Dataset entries
##############################
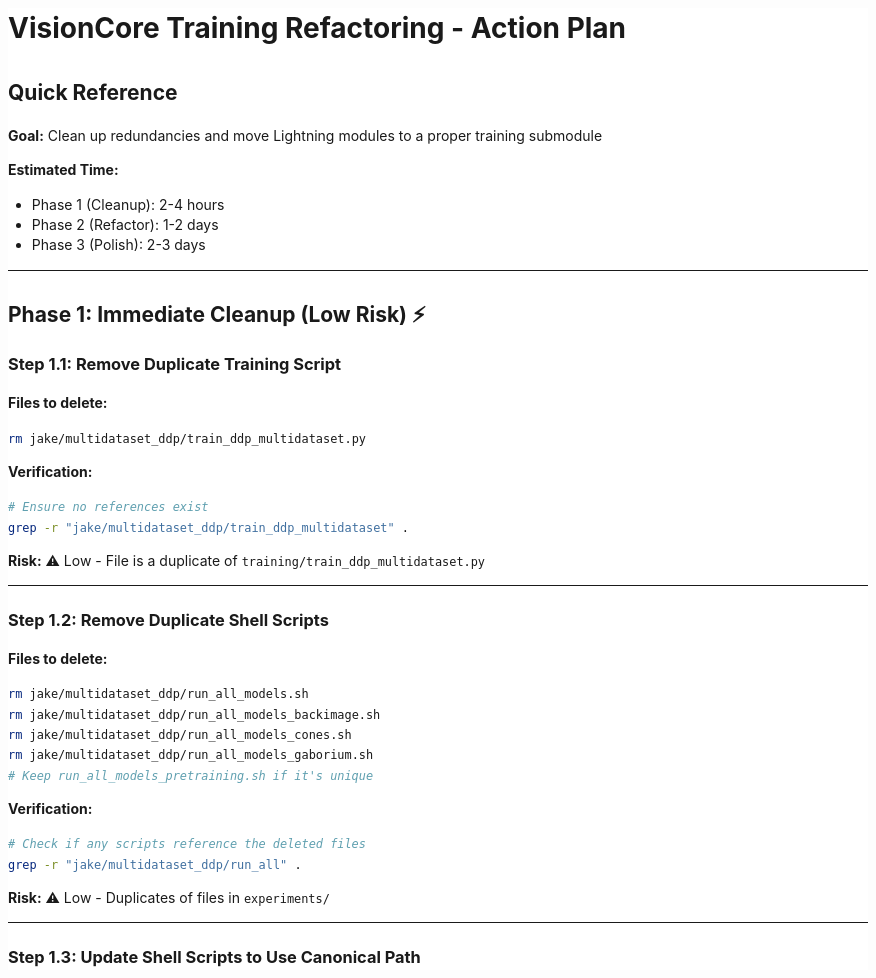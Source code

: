 # VisionCore Training Refactoring - Action Plan

## Quick Reference

**Goal:** Clean up redundancies and move Lightning modules to a proper training submodule

**Estimated Time:** 
- Phase 1 (Cleanup): 2-4 hours
- Phase 2 (Refactor): 1-2 days
- Phase 3 (Polish): 2-3 days

---

## Phase 1: Immediate Cleanup (Low Risk) ⚡

### Step 1.1: Remove Duplicate Training Script

**Files to delete:**
```bash
rm jake/multidataset_ddp/train_ddp_multidataset.py
```

**Verification:**
```bash
# Ensure no references exist
grep -r "jake/multidataset_ddp/train_ddp_multidataset" .
```

**Risk:** ⚠️ Low - File is a duplicate of `training/train_ddp_multidataset.py`

---

### Step 1.2: Remove Duplicate Shell Scripts

**Files to delete:**
```bash
rm jake/multidataset_ddp/run_all_models.sh
rm jake/multidataset_ddp/run_all_models_backimage.sh
rm jake/multidataset_ddp/run_all_models_cones.sh
rm jake/multidataset_ddp/run_all_models_gaborium.sh
# Keep run_all_models_pretraining.sh if it's unique
```

**Verification:**
```bash
# Check if any scripts reference the deleted files
grep -r "jake/multidataset_ddp/run_all" .
```

**Risk:** ⚠️ Low - Duplicates of files in `experiments/`

---

### Step 1.3: Update Shell Scripts to Use Canonical Path

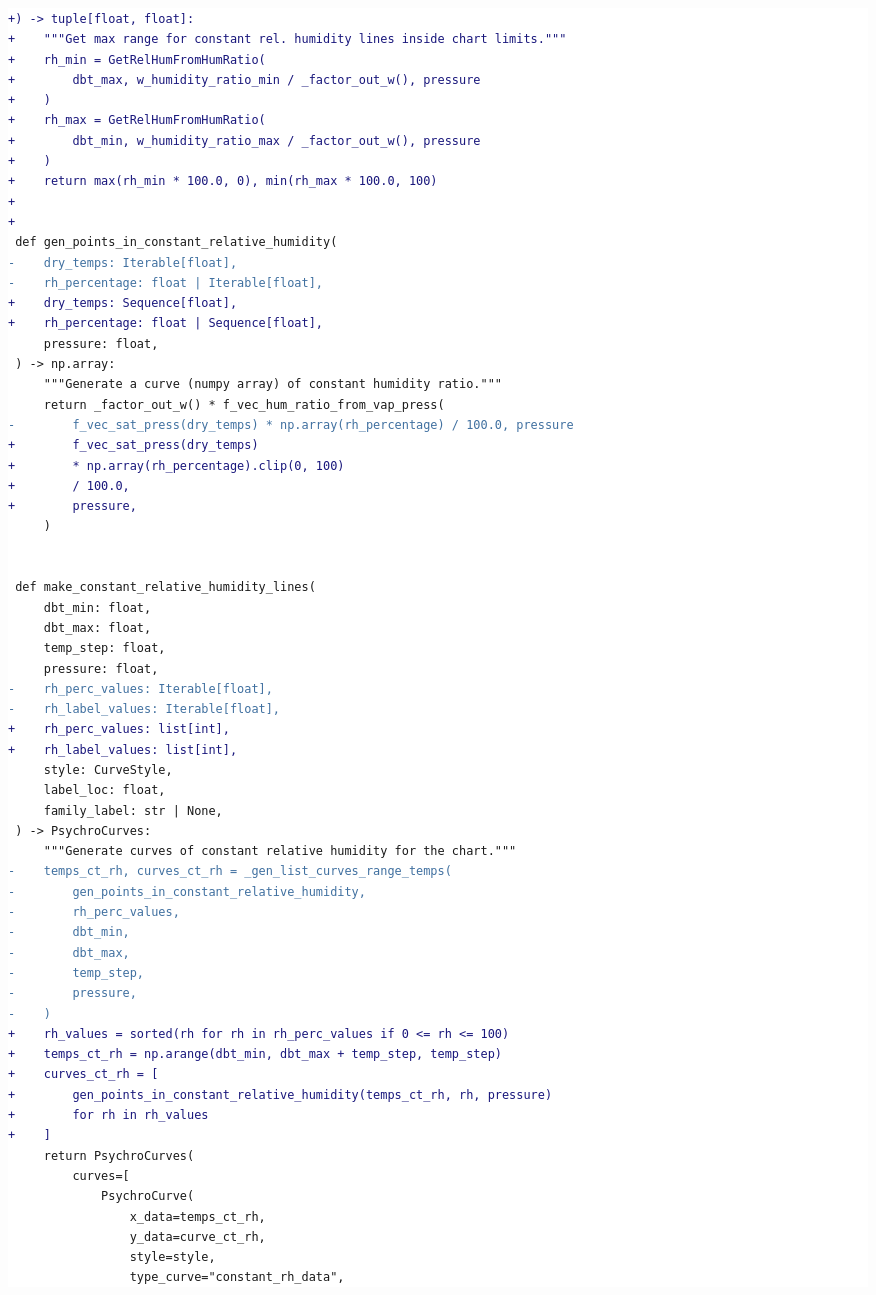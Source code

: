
 ```diff
+) -> tuple[float, float]:
+    """Get max range for constant rel. humidity lines inside chart limits."""
+    rh_min = GetRelHumFromHumRatio(
+        dbt_max, w_humidity_ratio_min / _factor_out_w(), pressure
+    )
+    rh_max = GetRelHumFromHumRatio(
+        dbt_min, w_humidity_ratio_max / _factor_out_w(), pressure
+    )
+    return max(rh_min * 100.0, 0), min(rh_max * 100.0, 100)
+
+
 def gen_points_in_constant_relative_humidity(
-    dry_temps: Iterable[float],
-    rh_percentage: float | Iterable[float],
+    dry_temps: Sequence[float],
+    rh_percentage: float | Sequence[float],
     pressure: float,
 ) -> np.array:
     """Generate a curve (numpy array) of constant humidity ratio."""
     return _factor_out_w() * f_vec_hum_ratio_from_vap_press(
-        f_vec_sat_press(dry_temps) * np.array(rh_percentage) / 100.0, pressure
+        f_vec_sat_press(dry_temps)
+        * np.array(rh_percentage).clip(0, 100)
+        / 100.0,
+        pressure,
     )
 
 
 def make_constant_relative_humidity_lines(
     dbt_min: float,
     dbt_max: float,
     temp_step: float,
     pressure: float,
-    rh_perc_values: Iterable[float],
-    rh_label_values: Iterable[float],
+    rh_perc_values: list[int],
+    rh_label_values: list[int],
     style: CurveStyle,
     label_loc: float,
     family_label: str | None,
 ) -> PsychroCurves:
     """Generate curves of constant relative humidity for the chart."""
-    temps_ct_rh, curves_ct_rh = _gen_list_curves_range_temps(
-        gen_points_in_constant_relative_humidity,
-        rh_perc_values,
-        dbt_min,
-        dbt_max,
-        temp_step,
-        pressure,
-    )
+    rh_values = sorted(rh for rh in rh_perc_values if 0 <= rh <= 100)
+    temps_ct_rh = np.arange(dbt_min, dbt_max + temp_step, temp_step)
+    curves_ct_rh = [
+        gen_points_in_constant_relative_humidity(temps_ct_rh, rh, pressure)
+        for rh in rh_values
+    ]
     return PsychroCurves(
         curves=[
             PsychroCurve(
                 x_data=temps_ct_rh,
                 y_data=curve_ct_rh,
                 style=style,
                 type_curve="constant_rh_data",
```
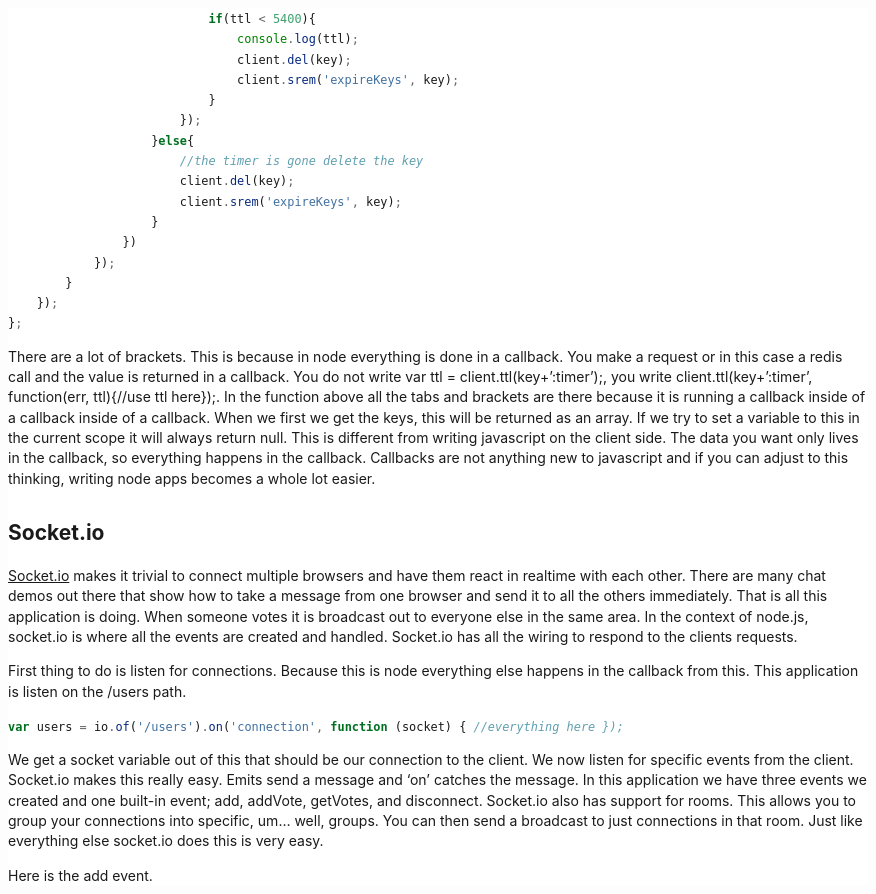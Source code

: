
 ```js
							if(ttl < 5400){
								console.log(ttl);
								client.del(key);
								client.srem('expireKeys', key);
							}
						});
					}else{
						//the timer is gone delete the key
						client.del(key);
						client.srem('expireKeys', key);
					}
				})
			});
		}
	});
};
```

There are a lot of brackets. This is because in node everything is done in a callback. You make a request or in this case a redis call and the value is returned in a callback. You do not write <span class="code-snip">var ttl = client.ttl(key+’:timer’);</span>, you write <span class="code-snip">client.ttl(key+’:timer’, function(err, ttl){//use ttl here});</span>. In the function above all the tabs and brackets are there because it is running a callback inside of a callback inside of a callback. When we first we get the keys, this will be returned as an array. If we try to set a variable to this in the current scope it will always return null. This is different from writing javascript on the client side. The data you want only lives in the callback, so everything happens in the callback. Callbacks are not anything new to javascript and if you can adjust to this thinking, writing node apps becomes a whole lot easier.

## Socket.io

[Socket.io](http://socket.io) makes it trivial to connect multiple browsers and have them react in realtime with each other. There are many chat demos out there that show how to take a message from one browser and send it to all the others immediately. That is all this application is doing. When someone votes it is broadcast out to everyone else in the same area. In the context of node.js, socket.io is where all the events are created and handled. Socket.io has all the wiring to respond to the clients requests.

First thing to do is listen for connections. Because this is node everything else happens in the callback from this. This application is listen on the /users path.

```js
var users = io.of('/users').on('connection', function (socket) { //everything here });
```

We get a socket variable out of this that should be our connection to the client. We now listen for specific events from the client. Socket.io makes this really easy. Emits send a message and ‘on’ catches the message. In this application we have three events we created and one built-in event; add, addVote, getVotes, and disconnect. Socket.io also has support for rooms. This allows you to group your connections into specific, um… well, groups. You can then send a broadcast to just connections in that room. Just like everything else socket.io does this is very easy.

Here is the add event.

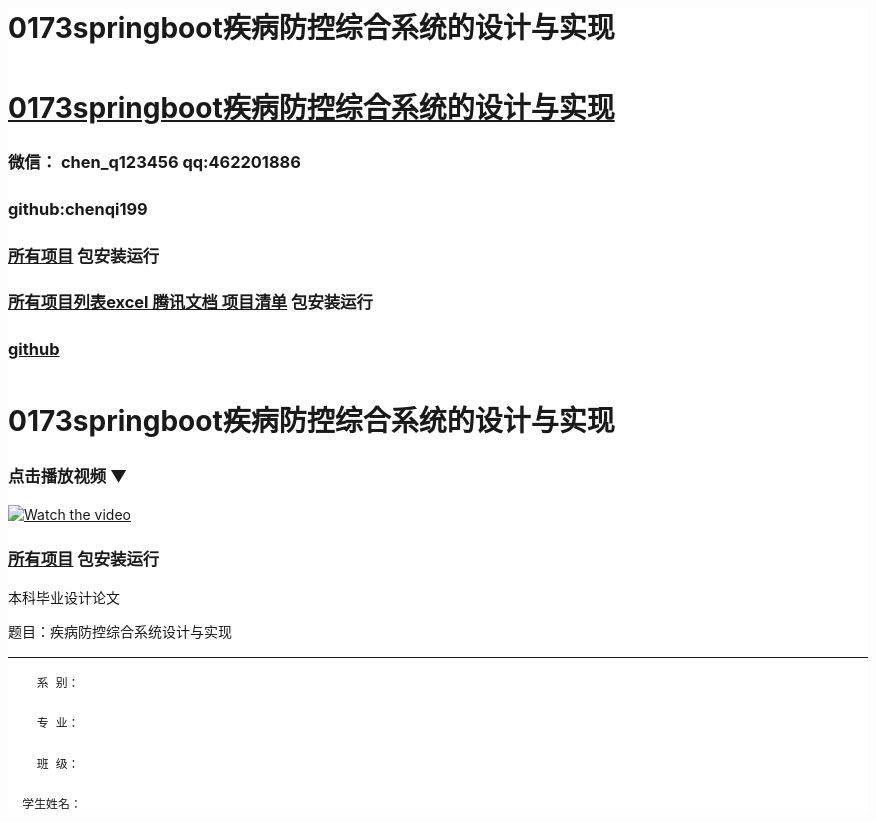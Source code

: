 # 0173springboot疾病防控综合系统的设计与实现


# [0173springboot疾病防控综合系统的设计与实现](https://github.com/GraduationProject-springboot/0173springboot)

### 微信： chen_q123456  qq:462201886
### github:chenqi199

### [所有项目](https://github.com/GraduationProject-springboot/allSpringbootProjects) 包安装运行

### [所有项目列表excel 腾讯文档 项目清单](https://docs.qq.com/sheet/DSHRFSVZ5aEVYT3N3?tab=BB08J2) 包安装运行

### [github](https://chenqi199.github.io)








# 0173springboot疾病防控综合系统的设计与实现

### 点击播放视频 ▼
[![Watch the video](https://i.sstatic.net/Vp2cE.png)](https://player.bilibili.com/player.html?isOutside=true&aid=BV1jqaLe1ECs&bvid=BV1jqaLe1ECs&cid=500001610831372&p=71)

### [所有项目](https://github.com/GraduationProject-springboot/allSpringbootProjects) 包安装运行












本科毕业设计论文

题目：疾病防控综合系统设计与实现

  ------------------- ---------------------------------------------------
        系 别：       

        专 业：       

        班 级：       

      学生姓名：      
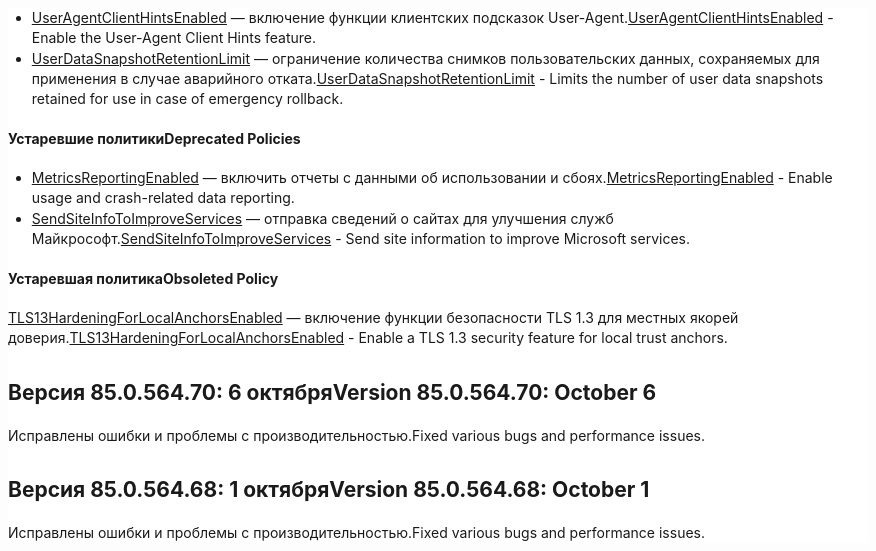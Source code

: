 - <span data-ttu-id="d5d02-288">[UserAgentClientHintsEnabled](https://docs.microsoft.com/DeployEdge/microsoft-edge-policies#useragentclienthintsenabled) — включение функции клиентских подсказок User-Agent.</span><span class="sxs-lookup"><span data-stu-id="d5d02-288">[UserAgentClientHintsEnabled](https://docs.microsoft.com/DeployEdge/microsoft-edge-policies#useragentclienthintsenabled) - Enable the User-Agent Client Hints feature.</span></span>
- <span data-ttu-id="d5d02-289">[UserDataSnapshotRetentionLimit](https://docs.microsoft.com/DeployEdge/microsoft-edge-policies#userdatasnapshotretentionlimit) — ограничение количества снимков пользовательских данных, сохраняемых для применения в случае аварийного отката.</span><span class="sxs-lookup"><span data-stu-id="d5d02-289">[UserDataSnapshotRetentionLimit](https://docs.microsoft.com/DeployEdge/microsoft-edge-policies#userdatasnapshotretentionlimit) - Limits the number of user data snapshots retained for use in case of emergency rollback.</span></span>

#### <span data-ttu-id="d5d02-290">Устаревшие политики</span><span class="sxs-lookup"><span data-stu-id="d5d02-290">Deprecated Policies</span></span>

- <span data-ttu-id="d5d02-291">[MetricsReportingEnabled](https://docs.microsoft.com/DeployEdge/microsoft-edge-policies#metricsreportingenabled) — включить отчеты с данными об использовании и сбоях.</span><span class="sxs-lookup"><span data-stu-id="d5d02-291">[MetricsReportingEnabled](https://docs.microsoft.com/DeployEdge/microsoft-edge-policies#metricsreportingenabled) - Enable usage and crash-related data reporting.</span></span>
- <span data-ttu-id="d5d02-292">[SendSiteInfoToImproveServices](https://docs.microsoft.com/DeployEdge/microsoft-edge-policies#sendsiteinfotoimproveservices) — отправка сведений о сайтах для улучшения служб Майкрософт.</span><span class="sxs-lookup"><span data-stu-id="d5d02-292">[SendSiteInfoToImproveServices](https://docs.microsoft.com/DeployEdge/microsoft-edge-policies#sendsiteinfotoimproveservices) - Send site information to improve Microsoft services.</span></span>

#### <span data-ttu-id="d5d02-293">Устаревшая политика</span><span class="sxs-lookup"><span data-stu-id="d5d02-293">Obsoleted Policy</span></span>

<span data-ttu-id="d5d02-294">[TLS13HardeningForLocalAnchorsEnabled](https://docs.microsoft.com/DeployEdge/microsoft-edge-policies#tls13hardeningforlocalanchorsenabled) — включение функции безопасности TLS 1.3 для местных якорей доверия.</span><span class="sxs-lookup"><span data-stu-id="d5d02-294">[TLS13HardeningForLocalAnchorsEnabled](https://docs.microsoft.com/DeployEdge/microsoft-edge-policies#tls13hardeningforlocalanchorsenabled) - Enable a TLS 1.3 security feature for local trust anchors.</span></span>


## <span data-ttu-id="d5d02-295">Версия 85.0.564.70: 6 октября</span><span class="sxs-lookup"><span data-stu-id="d5d02-295">Version 85.0.564.70: October 6</span></span>

<span data-ttu-id="d5d02-296">Исправлены ошибки и проблемы с производительностью.</span><span class="sxs-lookup"><span data-stu-id="d5d02-296">Fixed various bugs and performance issues.</span></span>

## <span data-ttu-id="d5d02-297">Версия 85.0.564.68: 1 октября</span><span class="sxs-lookup"><span data-stu-id="d5d02-297">Version 85.0.564.68: October 1</span></span>

<span data-ttu-id="d5d02-298">Исправлены ошибки и проблемы с производительностью.</span><span class="sxs-lookup"><span data-stu-id="d5d02-298">Fixed various bugs and performance issues.</span></span>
##############################
Description of the task » The lines you return should be those above that contain the word "Sequence", every one of them.

Output of the exercise »
+    dry_temps: Sequence[float],
+    rh_percentage: float | Sequence[float],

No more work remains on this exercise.